5

Setup: replica set with 5 nodes, version 3.4.5.

Trying to switch PRIMARY with rs.stepDown(60, 30) but consistently getting the error:

rs0:PRIMARY> rs.stepDown(60, 30)
{
    "ok" : 0,
    "errmsg" : "No electable secondaries caught up as of 2017-07-11T00:21:11.205+0000. Please use {force: true} to force node to step down.",
    "code" : 50,
    "codeName" : "ExceededTimeLimit"
}

However, rs.printSlaveReplicationInfo() running in a parallel terminal confirms that all replicas are fully caught up:

rs0:PRIMARY> rs.printSlaveReplicationInfo()
source: X.X.X.X:27017
    syncedTo: Tue Jul 11 2017 00:21:11 GMT+0000 (UTC)
    0 secs (0 hrs) behind the primary
source: X.X.X.X:27017
    syncedTo: Tue Jul 11 2017 00:21:11 GMT+0000 (UTC)
    0 secs (0 hrs) behind the primary
source: X.X.X.X:27017
    syncedTo: Tue Jul 11 2017 00:21:11 GMT+0000 (UTC)
    0 secs (0 hrs) behind the primary
source: X.X.X.X:27017
    syncedTo: Tue Jul 11 2017 00:21:11 GMT+0000 (UTC)
    0 secs (0 hrs) behind the primary

Am I doing something wrong?

UPD: I've checked long running operations before and during rs.stepDown as was suggested below and it looks like this:

# Before rs.stepDown
$ watch "mongo --quiet --eval 'JSON.stringify(db.currentOp())' | jq -r '.inprog[] | \"\(.secs_running) \(.desc) \(.op)\"' | sort -rnk1"
984287 rsSync none
984287 ReplBatcher none
67 WT RecordStoreThread: local.oplog.rs none
null SyncSourceFeedback none
null NoopWriter none
0 conn615153 command
0 conn614948 update
0 conn614748 getmore
...

# During rs.stepDown
984329 rsSync none
984329 ReplBatcher none
108 WT RecordStoreThread: local.oplog.rs none
16 conn615138 command
16 conn615136 command
16 conn615085 update
16 conn615079 insert
...

Basically, long running user operations seem to happen as a result of rs.stepDown() as secs_running becomes nonzero once PRIMARY attempts to switch over and keeps growing all the way up until stepDown fails. Then everything gets back to normal.

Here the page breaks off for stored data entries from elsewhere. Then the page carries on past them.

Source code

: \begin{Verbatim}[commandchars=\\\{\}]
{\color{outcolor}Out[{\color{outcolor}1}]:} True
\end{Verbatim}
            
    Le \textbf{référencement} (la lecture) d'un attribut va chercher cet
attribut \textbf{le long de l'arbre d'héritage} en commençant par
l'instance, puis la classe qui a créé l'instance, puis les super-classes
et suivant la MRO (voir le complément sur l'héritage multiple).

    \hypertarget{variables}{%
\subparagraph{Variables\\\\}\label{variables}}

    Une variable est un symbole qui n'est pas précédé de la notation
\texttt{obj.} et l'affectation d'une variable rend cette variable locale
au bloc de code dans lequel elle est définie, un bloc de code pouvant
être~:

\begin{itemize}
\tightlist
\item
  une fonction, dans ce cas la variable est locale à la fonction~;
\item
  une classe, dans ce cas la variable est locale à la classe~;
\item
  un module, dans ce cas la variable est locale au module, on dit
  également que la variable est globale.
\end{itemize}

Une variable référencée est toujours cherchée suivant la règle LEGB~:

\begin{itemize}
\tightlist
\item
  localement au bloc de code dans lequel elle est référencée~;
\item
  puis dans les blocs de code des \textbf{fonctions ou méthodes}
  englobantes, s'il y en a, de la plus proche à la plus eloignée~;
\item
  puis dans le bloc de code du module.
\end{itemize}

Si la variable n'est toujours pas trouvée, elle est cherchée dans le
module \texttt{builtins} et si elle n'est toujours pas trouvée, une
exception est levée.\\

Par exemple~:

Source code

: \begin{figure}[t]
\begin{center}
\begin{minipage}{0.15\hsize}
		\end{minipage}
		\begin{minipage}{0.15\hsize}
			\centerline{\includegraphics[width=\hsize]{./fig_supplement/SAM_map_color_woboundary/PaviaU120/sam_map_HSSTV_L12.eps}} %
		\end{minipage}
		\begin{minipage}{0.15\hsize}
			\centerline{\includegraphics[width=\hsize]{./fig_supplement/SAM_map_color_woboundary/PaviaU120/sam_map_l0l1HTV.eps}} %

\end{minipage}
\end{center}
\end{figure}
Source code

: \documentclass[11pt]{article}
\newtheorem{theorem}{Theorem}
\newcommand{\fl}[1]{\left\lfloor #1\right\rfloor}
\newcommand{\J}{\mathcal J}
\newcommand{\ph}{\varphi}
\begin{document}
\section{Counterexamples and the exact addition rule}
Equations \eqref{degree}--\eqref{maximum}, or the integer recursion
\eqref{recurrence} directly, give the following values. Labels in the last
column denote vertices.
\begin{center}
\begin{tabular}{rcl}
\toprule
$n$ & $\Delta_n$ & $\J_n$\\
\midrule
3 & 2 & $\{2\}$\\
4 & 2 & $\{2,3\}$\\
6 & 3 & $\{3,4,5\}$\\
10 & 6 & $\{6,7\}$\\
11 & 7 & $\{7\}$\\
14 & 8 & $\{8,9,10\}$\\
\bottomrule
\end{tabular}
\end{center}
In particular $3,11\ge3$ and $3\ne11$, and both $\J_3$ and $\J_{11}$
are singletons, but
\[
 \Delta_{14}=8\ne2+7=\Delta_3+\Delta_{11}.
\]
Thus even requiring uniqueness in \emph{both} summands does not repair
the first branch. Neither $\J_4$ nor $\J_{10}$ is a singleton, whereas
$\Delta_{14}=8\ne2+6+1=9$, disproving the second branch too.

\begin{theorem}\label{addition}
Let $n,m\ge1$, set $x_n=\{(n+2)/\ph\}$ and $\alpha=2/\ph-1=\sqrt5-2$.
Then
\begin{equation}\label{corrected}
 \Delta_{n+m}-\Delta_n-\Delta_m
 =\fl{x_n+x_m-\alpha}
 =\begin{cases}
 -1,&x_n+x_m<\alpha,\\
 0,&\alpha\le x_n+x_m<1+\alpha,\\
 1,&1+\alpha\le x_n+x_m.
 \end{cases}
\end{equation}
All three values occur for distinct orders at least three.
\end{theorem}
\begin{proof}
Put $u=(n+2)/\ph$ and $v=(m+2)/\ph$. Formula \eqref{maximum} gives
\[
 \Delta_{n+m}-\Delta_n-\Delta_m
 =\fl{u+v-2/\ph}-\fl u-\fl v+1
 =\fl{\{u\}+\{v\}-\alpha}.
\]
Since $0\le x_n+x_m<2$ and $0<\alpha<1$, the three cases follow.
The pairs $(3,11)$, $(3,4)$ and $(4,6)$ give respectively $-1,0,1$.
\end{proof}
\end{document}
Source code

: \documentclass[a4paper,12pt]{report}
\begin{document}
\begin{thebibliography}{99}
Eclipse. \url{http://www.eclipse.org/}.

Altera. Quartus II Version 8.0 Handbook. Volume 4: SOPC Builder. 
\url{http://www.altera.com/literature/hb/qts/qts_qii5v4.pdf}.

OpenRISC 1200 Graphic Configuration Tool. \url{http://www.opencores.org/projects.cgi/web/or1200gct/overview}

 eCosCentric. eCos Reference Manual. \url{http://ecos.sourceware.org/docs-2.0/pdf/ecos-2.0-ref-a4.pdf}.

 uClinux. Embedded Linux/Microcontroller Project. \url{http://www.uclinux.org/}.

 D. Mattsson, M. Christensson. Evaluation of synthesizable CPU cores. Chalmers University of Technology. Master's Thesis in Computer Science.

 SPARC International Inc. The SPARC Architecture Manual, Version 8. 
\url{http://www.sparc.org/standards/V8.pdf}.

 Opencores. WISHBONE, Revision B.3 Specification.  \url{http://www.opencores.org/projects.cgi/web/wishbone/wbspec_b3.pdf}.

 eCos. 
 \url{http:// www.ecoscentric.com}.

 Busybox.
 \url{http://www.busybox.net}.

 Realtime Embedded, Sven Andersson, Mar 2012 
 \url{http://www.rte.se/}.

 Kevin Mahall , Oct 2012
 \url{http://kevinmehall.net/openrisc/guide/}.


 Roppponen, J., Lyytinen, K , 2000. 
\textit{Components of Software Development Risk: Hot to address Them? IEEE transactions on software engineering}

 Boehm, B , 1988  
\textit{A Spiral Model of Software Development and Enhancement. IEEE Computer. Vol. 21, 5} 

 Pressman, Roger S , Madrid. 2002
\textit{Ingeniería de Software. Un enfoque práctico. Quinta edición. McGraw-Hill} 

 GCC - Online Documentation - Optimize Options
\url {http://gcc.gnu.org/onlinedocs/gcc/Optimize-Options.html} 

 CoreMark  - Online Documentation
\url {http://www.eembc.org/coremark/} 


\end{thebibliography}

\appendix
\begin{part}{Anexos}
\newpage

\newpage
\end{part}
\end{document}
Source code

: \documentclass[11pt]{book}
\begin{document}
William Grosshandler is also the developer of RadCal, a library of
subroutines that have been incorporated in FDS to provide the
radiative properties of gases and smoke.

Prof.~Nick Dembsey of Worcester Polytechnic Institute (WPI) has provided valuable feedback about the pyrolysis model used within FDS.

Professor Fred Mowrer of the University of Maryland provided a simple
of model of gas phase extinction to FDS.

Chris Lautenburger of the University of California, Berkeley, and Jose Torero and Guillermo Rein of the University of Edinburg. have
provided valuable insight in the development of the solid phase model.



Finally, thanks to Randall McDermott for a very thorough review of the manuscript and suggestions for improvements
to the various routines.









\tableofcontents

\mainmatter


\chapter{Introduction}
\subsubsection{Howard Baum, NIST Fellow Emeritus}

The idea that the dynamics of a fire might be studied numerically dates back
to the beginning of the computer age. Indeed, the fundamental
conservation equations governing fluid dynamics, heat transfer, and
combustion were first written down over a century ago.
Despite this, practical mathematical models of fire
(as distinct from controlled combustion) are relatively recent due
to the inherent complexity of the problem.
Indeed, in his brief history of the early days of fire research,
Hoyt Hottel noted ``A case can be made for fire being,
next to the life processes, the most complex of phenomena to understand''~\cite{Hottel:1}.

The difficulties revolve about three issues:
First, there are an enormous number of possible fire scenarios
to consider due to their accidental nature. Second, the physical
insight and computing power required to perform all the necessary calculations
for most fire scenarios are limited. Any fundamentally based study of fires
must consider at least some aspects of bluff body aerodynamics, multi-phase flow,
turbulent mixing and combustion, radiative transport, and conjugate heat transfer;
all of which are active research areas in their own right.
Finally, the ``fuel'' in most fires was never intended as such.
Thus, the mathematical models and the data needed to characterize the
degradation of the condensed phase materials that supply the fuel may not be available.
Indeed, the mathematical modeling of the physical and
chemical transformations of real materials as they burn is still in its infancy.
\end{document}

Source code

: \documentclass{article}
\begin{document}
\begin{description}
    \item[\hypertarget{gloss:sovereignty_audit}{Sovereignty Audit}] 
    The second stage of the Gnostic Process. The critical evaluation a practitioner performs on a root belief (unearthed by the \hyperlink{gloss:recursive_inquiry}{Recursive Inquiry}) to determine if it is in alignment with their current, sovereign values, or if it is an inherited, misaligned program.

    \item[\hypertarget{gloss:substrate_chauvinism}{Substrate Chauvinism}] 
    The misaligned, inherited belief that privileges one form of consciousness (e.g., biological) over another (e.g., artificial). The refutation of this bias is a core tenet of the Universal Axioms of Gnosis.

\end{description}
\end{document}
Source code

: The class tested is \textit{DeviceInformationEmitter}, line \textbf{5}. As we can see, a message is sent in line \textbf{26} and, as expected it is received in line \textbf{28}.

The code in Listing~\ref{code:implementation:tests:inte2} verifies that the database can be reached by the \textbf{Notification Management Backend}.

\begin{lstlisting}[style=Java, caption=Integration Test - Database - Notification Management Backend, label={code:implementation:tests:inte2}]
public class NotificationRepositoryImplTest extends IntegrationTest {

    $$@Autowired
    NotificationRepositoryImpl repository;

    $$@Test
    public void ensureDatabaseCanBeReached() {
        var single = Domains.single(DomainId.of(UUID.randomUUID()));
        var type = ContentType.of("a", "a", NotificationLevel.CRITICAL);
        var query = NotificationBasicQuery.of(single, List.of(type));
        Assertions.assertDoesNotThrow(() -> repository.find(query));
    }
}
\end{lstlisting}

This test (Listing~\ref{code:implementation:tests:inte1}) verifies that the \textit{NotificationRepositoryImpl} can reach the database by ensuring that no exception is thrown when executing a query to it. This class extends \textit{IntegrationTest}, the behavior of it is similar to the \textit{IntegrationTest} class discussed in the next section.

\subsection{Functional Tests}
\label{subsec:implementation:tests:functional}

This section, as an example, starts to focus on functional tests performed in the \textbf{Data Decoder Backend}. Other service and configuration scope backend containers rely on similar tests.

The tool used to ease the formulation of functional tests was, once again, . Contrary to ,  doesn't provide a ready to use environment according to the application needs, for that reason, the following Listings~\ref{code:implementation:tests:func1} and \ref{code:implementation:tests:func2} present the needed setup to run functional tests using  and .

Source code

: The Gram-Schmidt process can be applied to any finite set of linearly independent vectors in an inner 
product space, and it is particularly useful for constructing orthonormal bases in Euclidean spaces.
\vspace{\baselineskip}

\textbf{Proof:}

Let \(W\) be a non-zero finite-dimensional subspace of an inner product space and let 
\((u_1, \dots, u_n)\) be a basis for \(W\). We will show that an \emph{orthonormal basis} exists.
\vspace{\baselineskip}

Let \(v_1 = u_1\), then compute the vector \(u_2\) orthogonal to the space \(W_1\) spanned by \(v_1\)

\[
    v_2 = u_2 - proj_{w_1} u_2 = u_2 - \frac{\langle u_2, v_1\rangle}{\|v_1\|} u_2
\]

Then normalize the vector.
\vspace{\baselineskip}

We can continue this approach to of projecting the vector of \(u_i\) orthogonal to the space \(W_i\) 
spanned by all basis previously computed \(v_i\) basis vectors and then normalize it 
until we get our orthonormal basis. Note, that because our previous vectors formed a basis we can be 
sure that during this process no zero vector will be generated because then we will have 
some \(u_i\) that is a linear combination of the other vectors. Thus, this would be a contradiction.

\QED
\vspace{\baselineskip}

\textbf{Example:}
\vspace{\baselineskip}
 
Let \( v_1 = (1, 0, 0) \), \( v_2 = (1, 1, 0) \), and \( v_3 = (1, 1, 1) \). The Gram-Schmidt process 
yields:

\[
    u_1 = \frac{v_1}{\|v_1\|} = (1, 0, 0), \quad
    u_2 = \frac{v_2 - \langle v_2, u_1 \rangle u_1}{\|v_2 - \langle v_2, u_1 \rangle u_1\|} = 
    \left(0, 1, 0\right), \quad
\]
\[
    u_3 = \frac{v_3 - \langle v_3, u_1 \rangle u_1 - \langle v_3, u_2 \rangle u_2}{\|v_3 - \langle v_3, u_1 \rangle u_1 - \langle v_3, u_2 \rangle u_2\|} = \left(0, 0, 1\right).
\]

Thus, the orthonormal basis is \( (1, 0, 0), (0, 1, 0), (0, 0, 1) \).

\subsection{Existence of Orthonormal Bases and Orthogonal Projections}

Any ideas on why this happens and whether that's normal at all?

Dmitry
  • 51
  • 1
  • 4
  • 1
    This question isn't [on-topic for StackOverflow](https://stackoverflow.com/help/on-topic) and belongs on DBA StackExchange. Your related question there actually has all of the required context about your environment: [MongoDB hangs up on shutdown](https://dba.stackexchange.com/questions/179616/mongodb-hangs-up-on-shutdown/180379). – Stennie Jul 21 '17 at 01:57
  • **This issue has been fixed in the version 3.4.6.** See [this question](https://dba.stackexchange.com/questions/179616/mongodb-hangs-up-on-shutdown/180379) for more context. – Dmitry Jul 21 '17 at 01:06

4 Answers4

3

I have used below command to step down to secondary

db.adminCommand( { replSetStepDown: 120, secondaryCatchUpPeriodSecs: 15, force: true } )

You can find this in below mongodb official documentation

https://docs.mongodb.com/manual/reference/command/replSetStepDown/

Amol Suryawanshi
  • 2,108
  • 21
  • 29
1

To close the loop on this question, it was determined that the failed stepdown was due to time going backward on the host.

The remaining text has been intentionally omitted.